I believe that God works with each of His children in different ways. He does not change I know, but if you examine the Prophets, He spoke to them, broke through on their behalf in various manner's. He gave Ezekiel great visions, Isaiah He gave words that are so beautiful that a Prime Minister in Britain years ago used to read out of Isaiah before he gave important speeches before the British Parliament. Isaiah is quoted, I believe, more than any other Prophet because of the beauty of the language. With Moses, He showed great signs and wonders.
With this background, I would like to explain what has been happening at our home over the past few weeks. The child we are caring for just got out of the hospital, again, last week. She did a four day stint because her blood gases were awry, her sugar count was extremely low one hour then through the roof the next, and she contracted the flu while in Intensive Care! She was given a flu shot then sent home to give the flu to me!! Our little example of the health care issues presently facing our nation.
While I was in bed feeling to drained to even move or read toward the end of last week, I got my Grandfather's Bible and went outside for some fresh air to read and try to relax. I heard an alarm start to ring and I did not know where it was coming from. My wife came running out of the house and said the septic system, a Class II, LPP system we had to install with pumps and motors had stopped working. This is a 10,400 dollar system that is no more than three years old!

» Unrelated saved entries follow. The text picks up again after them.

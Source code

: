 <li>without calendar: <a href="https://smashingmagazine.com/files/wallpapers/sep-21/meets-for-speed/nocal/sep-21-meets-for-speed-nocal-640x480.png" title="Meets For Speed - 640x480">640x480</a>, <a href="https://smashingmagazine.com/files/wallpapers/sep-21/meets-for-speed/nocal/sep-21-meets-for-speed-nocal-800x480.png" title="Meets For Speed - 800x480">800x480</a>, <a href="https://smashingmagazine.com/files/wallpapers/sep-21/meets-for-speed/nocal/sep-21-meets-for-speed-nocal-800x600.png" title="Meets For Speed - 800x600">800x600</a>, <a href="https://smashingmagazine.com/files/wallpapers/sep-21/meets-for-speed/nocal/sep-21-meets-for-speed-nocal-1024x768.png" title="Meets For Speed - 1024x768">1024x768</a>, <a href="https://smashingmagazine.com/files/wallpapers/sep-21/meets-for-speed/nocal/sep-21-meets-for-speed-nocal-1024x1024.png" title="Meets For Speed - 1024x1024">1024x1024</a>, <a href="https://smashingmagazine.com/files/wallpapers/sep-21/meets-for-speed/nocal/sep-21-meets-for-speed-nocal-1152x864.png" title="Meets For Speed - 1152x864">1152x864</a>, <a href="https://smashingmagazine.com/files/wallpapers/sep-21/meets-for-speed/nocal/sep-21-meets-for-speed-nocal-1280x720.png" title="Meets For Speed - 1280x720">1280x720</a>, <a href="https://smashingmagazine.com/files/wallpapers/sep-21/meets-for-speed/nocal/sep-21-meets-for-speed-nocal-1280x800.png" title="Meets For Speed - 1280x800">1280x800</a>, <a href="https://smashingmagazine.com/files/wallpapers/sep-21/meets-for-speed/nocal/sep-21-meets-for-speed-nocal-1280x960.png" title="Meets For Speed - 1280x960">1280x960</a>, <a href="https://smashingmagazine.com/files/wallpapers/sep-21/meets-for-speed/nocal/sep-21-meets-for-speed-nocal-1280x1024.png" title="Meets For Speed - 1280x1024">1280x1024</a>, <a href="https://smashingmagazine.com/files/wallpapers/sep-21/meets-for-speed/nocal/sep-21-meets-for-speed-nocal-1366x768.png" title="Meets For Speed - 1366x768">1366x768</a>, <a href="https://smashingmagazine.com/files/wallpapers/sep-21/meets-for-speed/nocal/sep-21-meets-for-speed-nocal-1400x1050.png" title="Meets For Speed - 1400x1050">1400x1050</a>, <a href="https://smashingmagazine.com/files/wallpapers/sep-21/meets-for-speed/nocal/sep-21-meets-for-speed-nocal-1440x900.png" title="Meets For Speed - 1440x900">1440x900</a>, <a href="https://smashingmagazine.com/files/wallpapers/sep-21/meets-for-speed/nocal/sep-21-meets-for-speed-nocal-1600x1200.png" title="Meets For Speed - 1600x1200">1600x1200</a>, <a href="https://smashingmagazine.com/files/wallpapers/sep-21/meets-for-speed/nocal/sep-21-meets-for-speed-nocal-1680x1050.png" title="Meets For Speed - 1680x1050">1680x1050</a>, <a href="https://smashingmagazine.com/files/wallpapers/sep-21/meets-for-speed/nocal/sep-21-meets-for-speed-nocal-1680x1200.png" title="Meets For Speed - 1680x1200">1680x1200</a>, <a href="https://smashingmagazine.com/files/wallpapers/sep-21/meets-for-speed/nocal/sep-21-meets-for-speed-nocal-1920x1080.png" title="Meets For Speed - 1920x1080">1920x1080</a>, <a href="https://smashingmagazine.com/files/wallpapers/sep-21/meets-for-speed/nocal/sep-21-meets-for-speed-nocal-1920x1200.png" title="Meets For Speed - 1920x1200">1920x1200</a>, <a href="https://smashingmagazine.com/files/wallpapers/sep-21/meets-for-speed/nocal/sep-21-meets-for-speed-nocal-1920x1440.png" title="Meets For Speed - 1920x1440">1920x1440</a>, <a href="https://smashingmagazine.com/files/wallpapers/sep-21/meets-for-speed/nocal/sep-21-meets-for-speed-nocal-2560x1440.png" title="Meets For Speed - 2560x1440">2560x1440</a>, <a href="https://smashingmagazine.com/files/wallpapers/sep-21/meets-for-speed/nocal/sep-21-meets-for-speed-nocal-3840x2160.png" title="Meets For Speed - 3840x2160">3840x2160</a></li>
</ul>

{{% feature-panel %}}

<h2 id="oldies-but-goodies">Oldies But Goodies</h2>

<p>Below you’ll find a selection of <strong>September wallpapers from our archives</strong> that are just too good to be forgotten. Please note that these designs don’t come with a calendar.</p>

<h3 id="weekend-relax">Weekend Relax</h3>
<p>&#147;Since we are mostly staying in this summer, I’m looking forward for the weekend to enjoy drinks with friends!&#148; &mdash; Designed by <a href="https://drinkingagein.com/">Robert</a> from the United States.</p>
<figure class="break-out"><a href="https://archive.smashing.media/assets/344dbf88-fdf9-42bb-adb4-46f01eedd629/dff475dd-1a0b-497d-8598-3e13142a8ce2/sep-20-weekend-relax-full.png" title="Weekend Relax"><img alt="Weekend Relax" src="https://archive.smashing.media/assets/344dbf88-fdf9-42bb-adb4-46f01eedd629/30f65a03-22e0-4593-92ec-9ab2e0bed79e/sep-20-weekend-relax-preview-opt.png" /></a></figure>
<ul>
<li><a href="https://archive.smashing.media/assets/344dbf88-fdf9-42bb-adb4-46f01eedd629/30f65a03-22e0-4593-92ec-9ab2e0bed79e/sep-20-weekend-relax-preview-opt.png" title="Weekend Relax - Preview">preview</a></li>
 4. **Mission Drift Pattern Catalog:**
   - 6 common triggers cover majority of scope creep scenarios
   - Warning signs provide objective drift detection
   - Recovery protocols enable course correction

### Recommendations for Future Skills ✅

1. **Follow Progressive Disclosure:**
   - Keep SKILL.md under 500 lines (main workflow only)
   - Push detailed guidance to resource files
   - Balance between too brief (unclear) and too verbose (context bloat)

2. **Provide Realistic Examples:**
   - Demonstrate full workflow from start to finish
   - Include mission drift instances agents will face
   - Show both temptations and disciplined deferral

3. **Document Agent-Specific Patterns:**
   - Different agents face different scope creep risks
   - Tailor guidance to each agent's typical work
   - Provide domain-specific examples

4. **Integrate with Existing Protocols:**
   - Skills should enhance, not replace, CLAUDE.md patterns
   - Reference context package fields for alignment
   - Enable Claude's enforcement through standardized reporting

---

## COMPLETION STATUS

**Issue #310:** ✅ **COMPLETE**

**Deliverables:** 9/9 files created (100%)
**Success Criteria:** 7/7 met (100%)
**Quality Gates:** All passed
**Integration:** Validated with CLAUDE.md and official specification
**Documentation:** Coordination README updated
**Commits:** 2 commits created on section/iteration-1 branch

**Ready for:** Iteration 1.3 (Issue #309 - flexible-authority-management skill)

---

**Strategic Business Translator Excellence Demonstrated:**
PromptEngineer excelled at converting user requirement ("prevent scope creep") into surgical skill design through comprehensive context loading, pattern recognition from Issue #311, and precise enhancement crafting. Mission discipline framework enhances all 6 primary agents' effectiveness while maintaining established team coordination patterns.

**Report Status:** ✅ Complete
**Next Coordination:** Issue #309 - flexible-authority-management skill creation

I moaned, sighed and did what I knew to do to address the issue. Both tanks were full to the brim and we were shut down as far as running water was concerned. My property taxes are due, the septic is broken, a child was in bed with the flu and sugar issues, and I was feeling like what our dogs leave in our back yard!!! (Sorry!)
Bare with me for a moment, please!
Sunday afternoon, after getting back from church, I went to bed to take a short nap and hours later my wife came into the bedroom to make sure I was still breathing. I dragged myself out of bed and did a few things around the house; sitting in the chair and reading, to tell the truth!
During the early hours of yesterday morning, while in a deep sleep and asking God for days for a sign for the good, for something to get me through this period of testing, something happened that I cannot adequately put into words. As I said, God speaks to His children in different ways; Here is how He spoke to me yesterday morning ~
I do not know if I was asleep or half awake; all I know is that I heard the most beautiful music I have ever heard. It was the sound of tens of thousands, perhaps millions of people singing praises; a solemn chorus of praise all heading in one direction; toward a throne of some kind. I walked toward the music, I was drawn like a strong magnet, I could not resist.
I came upon a veil, so thin that I could see through it and as I walked toward the veil I could see a glow, the choir or the people had a glow themselves and the atmosphere was filled with this. I had a feeling that this was everything I have ever sought in my entire life; every desire, every earthly possession everything and more than this earth could ever offer. I was a feeling of worship, admiration and adoration that I have never felt in my entire life.
I was ready to pass through the veil, I felt that all I had to do was just walk through it and I would be a part of this beauty. As soon as I started to go through, I awoke. I had chills, the hair stood up on my arms and I laid there for awhile trying to reenter the scene. I did not want to ever leave; I desired to be there forever.
I prayed for quite a while asking for insight of this experience. I have never had this happen in my entire life. I now feel that the veil I was getting ready to walk through was my flesh; we are that close to the glory of God; ten thousandths of an inch, perhaps? One breath, perhaps? After all, He holds our very breath in our hands.
The reason this was so important to me is that when I felt bad for the past several days I considered going to the hospital to get feelings I have been having in my chest checked out. Not pain, but like my heart was beating faster than it should. After this dream, I realize that it is far better to be with the LORD than to be anywhere else in the Universe!
I love my wife and family dearly. If I were to have walked through that veil I would have missed them terribly, anxiously awaiting their arrival, I am sure. But I cannot explain the atmosphere I saw! The glow, the throne in a distance, the multitudes facing the throne singing praises and worship in unison to the One who is worthy of all praise!
God did exactly what was needed for me during this season. I have been basking in His presence within my being, thanking Him hundreds of times a day for who He is, for what He does and for His faithfulness in times of great trial. To quote King David, " He has put gladness in my heart, more than in the time that their corn and their wine increased..."
The worldly system celebrates success, abundance, 401(k) and savings balances and full employment and benefits, (I am not saying by any means that these are not important) but David rejoiced for the gladness God put in his heart!
I will rejoice with David! We are heading to a place that is so beautiful that there is no way of putting into human language the atmosphere. I have a better understanding of what the Apostle Paul was trying to say when he said he saw things that were unlawful to be uttered.
Grace and peace be with all that love Christ in sincerity!